I sent the resume out; with my address as 000-00. To me that looks more like an apartment or even a town-house number.
Definately validated.

It is unfortunately but..... alot of people do judge addresses, whether deliberately or non-deliberately.

I live in XXXX Estates. People automatically assume that I have some good $ because the area is a mid to upper "class" neighbourhood (in reference to the cost of the houses here). Which frankly I don't.

Prior, I lived in a subsidized housing CO-OP, which everyone knew based on the address. We have 2 subsidized co-ops. I was in the better one, the other one is known as "No Daddy's Lane" and is not as taken care of as mine was... we worked hard to make sure the grounds were clean, and the like. The other coop most of the houses front yards look like the typical jokes "you might be a redneck if....".

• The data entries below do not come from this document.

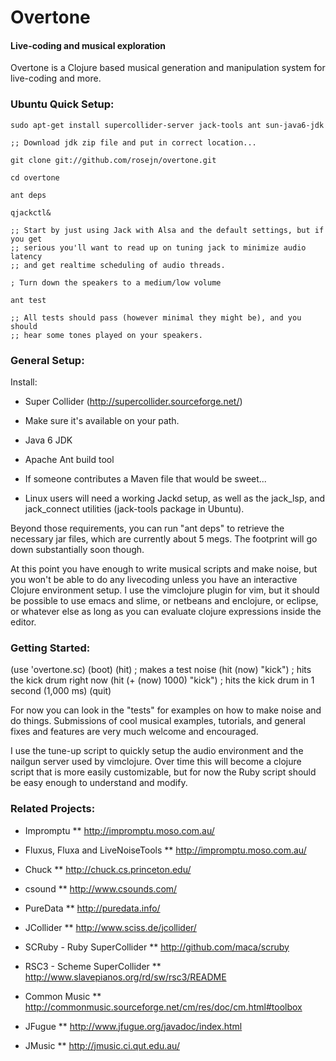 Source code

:   Overtone
==============

#### Live-coding and musical exploration

Overtone is a Clojure based musical generation and manipulation system for live-coding and more.

### Ubuntu Quick Setup:

    sudo apt-get install supercollider-server jack-tools ant sun-java6-jdk
    
    ;; Download jdk zip file and put in correct location...
    
    git clone git://github.com/rosejn/overtone.git
    
    cd overtone
    
    ant deps
    
    qjackctl&
    
    ;; Start by just using Jack with Alsa and the default settings, but if you get
    ;; serious you'll want to read up on tuning jack to minimize audio latency
    ;; and get realtime scheduling of audio threads.
    
    ; Turn down the speakers to a medium/low volume
    
    ant test
    
    ;; All tests should pass (however minimal they might be), and you should
    ;; hear some tones played on your speakers.
    
### General Setup:

Install:

* Super Collider (http://supercollider.sourceforge.net/)
 - Make sure it's available on your path.

* Java 6 JDK

* Apache Ant build tool 
 - If someone contributes a Maven file that would be sweet...

* Linux users will need a working Jackd setup, as well as the jack_lsp, and
jack_connect utilities (jack-tools package in Ubuntu).

Beyond those requirements, you can run "ant deps" to retrieve the necessary jar
files, which are currently about 5 megs.  The footprint will go down
substantially soon though.

At this point you have enough to write musical scripts and make noise, but you
won't be able to do any livecoding unless you have an interactive Clojure
environment setup.  I use the vimclojure plugin for vim, but it should be
possible to use emacs and slime, or netbeans and enclojure, or eclipse, or
whatever else as long as you can evaluate clojure expressions inside the
editor.

### Getting Started:

(use 'overtone.sc)
(boot)
(hit) ; makes a test noise
(hit (now) "kick") ; hits the kick drum right now
(hit (+ (now) 1000) "kick") ; hits the kick drum in 1 second (1,000 ms)
(quit)

For now you can look in the "tests" for examples on how to make noise and do things.
Submissions of cool musical examples, tutorials, and general fixes and features
are very much welcome and encouraged.  

I use the tune-up script to quickly setup the audio environment and the nailgun
server used by vimclojure.  Over time this will become a clojure script that is
more easily customizable, but for now the Ruby script should be easy enough to
understand and modify.

### Related Projects:

* Impromptu
** http://impromptu.moso.com.au/

* Fluxus, Fluxa and LiveNoiseTools
** http://impromptu.moso.com.au/

* Chuck
** http://chuck.cs.princeton.edu/

* csound
** http://www.csounds.com/

* PureData
** http://puredata.info/

* JCollider
** http://www.sciss.de/jcollider/

* SCRuby - Ruby SuperCollider
** http://github.com/maca/scruby

* RSC3 - Scheme SuperCollider
** http://www.slavepianos.org/rd/sw/rsc3/README

* Common Music
** http://commonmusic.sourceforge.net/cm/res/doc/cm.html#toolbox

* JFugue
** http://www.jfugue.org/javadoc/index.html

* JMusic
** http://jmusic.ci.qut.edu.au/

We have a trailer park in town too, I know several people that live there. Mind you its mostly older folks, with grown kids not living at home.... but it is a beautiful part of our town.

It is very unfortunate that we are judged by the area we live in, or even the vehicles we drive.... but we are judged by anything... clothing, whether we smoke or not, homes, cars, etc.

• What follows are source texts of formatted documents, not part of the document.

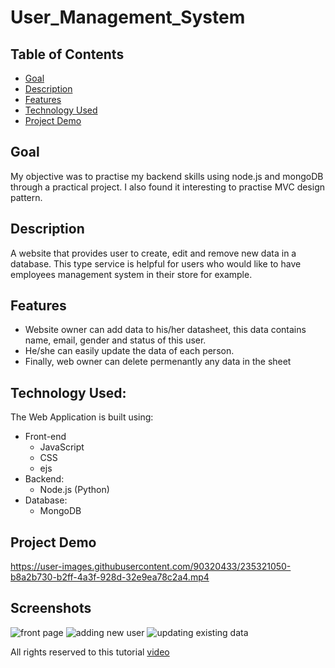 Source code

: # User_Management_System

## Table of Contents

- [Goal](#goal)
- [Description](#description)
- [Features](#features)
- [Technology Used](#technology-used)
- [Project Demo](#project-demo)

## Goal
My objective was to practise my backend skills using node.js and mongoDB through a practical project. I also found it interesting to practise MVC design pattern.

## Description 
A website that provides user to create, edit and remove new data in a database. This type service is helpful for users who would like to have employees management system in their store for example.

## Features 
- Website owner can add data to his/her datasheet, this data contains name, email, gender and status of this user.
- He/she can easily update the data of each person.
- Finally, web owner can delete permenantly any data in the sheet

## Technology Used:
The Web Application is built using:
- Front-end
  - JavaScript
  - CSS
  - ejs
- Backend:
  - Node.js (Python)
- Database:
  - MongoDB

## Project Demo


https://user-images.githubusercontent.com/90320433/235321050-b8a2b730-b2ff-4a3f-928d-32e9ea78c2a4.mp4


## Screenshots
![front page](https://user-images.githubusercontent.com/90320433/225215173-9c8458b0-c346-4ee6-a075-28592f548e07.png)
![adding new user](https://user-images.githubusercontent.com/90320433/225215197-7373d1c7-6f76-4e28-8db9-7ed120a972de.png)
![updating existing data](https://user-images.githubusercontent.com/90320433/225215235-ea8ea57a-ab69-4d39-b57a-aa1d85fa14f7.png)


All rights reserved to this tutorial [video](https://www.youtube.com/watch?v=W1Kttu53qTg&list=LL&index=160)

Moving where I am now was "fun". I grew up poor, was a single mom on welfare, till I moved in here. My clothes are all second hand for the most part, and I commonly wear those plaid pj type bottoms and baggy tshirts. Most of the women in this neighbourhood wear preppy type clothing, or brand name new stuff. Yah I stuck out like a sore thumb, and was uncomfortable for a year or so. Then I said screw it, and me and my snakes, and my kids with my snakes/lizards started being ourselves again (more me...my kids were always themselves). Was I ever judged...omg....you shoulda seen the looks. Very funny thing though.... my immediate neighbour moved in a couple mos prior to us. She is in insurance, dresses very conservative, kinda quiet, polite, etc. (total opposite of me) had made a comment to her husband when she saw me moving in..... something along the lines of "we're in trouble now" type of deal. A year later we were friends. Now we are great friends, her husband is a Minister and married us 1.5yrs ago.

It sucks, but we live in a very judgemental world

I know I am definately not the real me when I go on job interviews. I never dress like that normally, and you can usually see my tattoos. But when looking for a job, my tat's are covered and my tongue ring becomes invisible because of the judging.

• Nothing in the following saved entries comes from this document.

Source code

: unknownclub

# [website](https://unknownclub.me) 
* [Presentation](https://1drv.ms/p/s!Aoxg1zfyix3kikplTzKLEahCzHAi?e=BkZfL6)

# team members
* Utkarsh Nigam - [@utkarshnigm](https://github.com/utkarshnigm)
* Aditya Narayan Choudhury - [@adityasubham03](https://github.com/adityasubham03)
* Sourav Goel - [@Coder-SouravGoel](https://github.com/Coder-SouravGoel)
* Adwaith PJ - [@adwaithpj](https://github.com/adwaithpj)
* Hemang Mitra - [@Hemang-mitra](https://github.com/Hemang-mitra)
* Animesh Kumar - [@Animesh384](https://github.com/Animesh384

off my soapbox for now LOL.

But in your case, I'd definately address your resume like an apt. It will probally help you in the long run.
post #18 of 20
I have thought about this because I am currently living in a trailer park. But its also my dads trailer park. On ours we just put the street address and either lot or # depending on what it is and most people dont really think about it. We never right now the park name just because it isnt needed.
My thought is if someone wants to look down on me because I live in a certain place chances are I do not want to work for them or be friends with them.
Our house is mine, I'm not just renting, I just didnt want to pay for land! LOL!
post #19 of 20
I agree that it's possibly you could be stereotyped by your address, even though it's unfair. My friend says that because her husband is Vietnamese she has been discriminated against when looking for a job because of her last name. Normally I would say that you wouldn't want to work for the type of person who cares about where someone lives, but in these economic times, it may be worth getting p.o. box if you think it will give you a better chance. Good luck with your search.
post #20 of 20
I agree with the others on the stereotyping based on addresses. It isn't right, but as humans we seek information & sometimes that is all we have to work with.
The people that we are buying our in-town house from had moved to CO because the house across the street and the one next door had been bought by Mexicans. Our area is being called "Little Tijuana" I have no problem with my neighbors at all. Unlike the other area where we used to live which is "Anglo" - the neighborhood feuds were insufferable
when I was growing up, our community wasn't based along class lines or racial lines - there weren't enough people It was based on if you were a good worker or a bum, and if you were honest and down-to-earth.